• [Problem to solve] The data below calls for an exact copy.

• [Saved data entries]
↓↓↓

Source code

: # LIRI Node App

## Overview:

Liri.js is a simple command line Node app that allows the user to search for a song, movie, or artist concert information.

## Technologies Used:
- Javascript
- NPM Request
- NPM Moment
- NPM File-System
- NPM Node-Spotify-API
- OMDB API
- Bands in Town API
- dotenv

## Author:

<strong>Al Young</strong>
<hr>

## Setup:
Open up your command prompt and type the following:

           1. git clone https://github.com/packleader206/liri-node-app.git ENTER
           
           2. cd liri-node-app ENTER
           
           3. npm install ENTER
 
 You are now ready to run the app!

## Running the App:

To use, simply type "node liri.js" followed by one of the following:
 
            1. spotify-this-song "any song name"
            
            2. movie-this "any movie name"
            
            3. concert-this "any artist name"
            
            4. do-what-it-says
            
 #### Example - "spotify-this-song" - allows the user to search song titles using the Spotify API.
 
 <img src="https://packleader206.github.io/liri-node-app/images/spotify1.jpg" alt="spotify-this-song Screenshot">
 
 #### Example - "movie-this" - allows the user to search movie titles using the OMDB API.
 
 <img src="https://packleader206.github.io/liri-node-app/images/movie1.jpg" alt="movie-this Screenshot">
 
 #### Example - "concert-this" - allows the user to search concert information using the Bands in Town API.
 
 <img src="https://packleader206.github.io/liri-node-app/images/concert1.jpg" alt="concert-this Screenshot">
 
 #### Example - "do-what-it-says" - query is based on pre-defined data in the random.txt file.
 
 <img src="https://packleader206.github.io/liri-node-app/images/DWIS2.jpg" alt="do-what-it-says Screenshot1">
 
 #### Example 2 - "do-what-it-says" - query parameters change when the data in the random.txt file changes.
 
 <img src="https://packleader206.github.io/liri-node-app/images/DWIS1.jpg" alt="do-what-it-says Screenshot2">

↑↑↑

• [Reply]
Source code

: # LIRI Node App

## Overview:

Liri.js is a simple command line Node app that allows the user to search for a song, movie, or artist concert information.

## Technologies Used:
- Javascript
- NPM Request
- NPM Moment
- NPM File-System
- NPM Node-Spotify-API
- OMDB API
- Bands in Town API
- dotenv

## Author:

<strong>Al Young</strong>
<hr>

## Setup:
Open up your command prompt and type the following:

           1. git clone https://github.com/packleader206/liri-node-app.git ENTER
           
           2. cd liri-node-app ENTER
           
           3. npm install ENTER
 
 You are now ready to run the app!

## Running the App:

To use, simply type "node liri.js" followed by one of the following:
 
            1. spotify-this-song "any song name"
            
            2. movie-this "any movie name"
            
            3. concert-this "any artist name"
            
            4. do-what-it-says
            
 #### Example - "spotify-this-song" - allows the user to search song titles using the Spotify API.
 
 <img src="https://packleader206.github.io/liri-node-app/images/spotify1.jpg" alt="spotify-this-song Screenshot">
 
 #### Example - "movie-this" - allows the user to search movie titles using the OMDB API.
 
 <img src="https://packleader206.github.io/liri-node-app/images/movie1.jpg" alt="movie-this Screenshot">
 
 #### Example - "concert-this" - allows the user to search concert information using the Bands in Town API.
 
 <img src="https://packleader206.github.io/liri-node-app/images/concert1.jpg" alt="concert-this Screenshot">
 
 #### Example - "do-what-it-says" - query is based on pre-defined data in the random.txt file.
 
 <img src="https://packleader206.github.io/liri-node-app/images/DWIS2.jpg" alt="do-what-it-says Screenshot1">
 
 #### Example 2 - "do-what-it-says" - query parameters change when the data in the random.txt file changes.
 
 <img src="https://packleader206.github.io/liri-node-app/images/DWIS1.jpg" alt="do-what-it-says Screenshot2">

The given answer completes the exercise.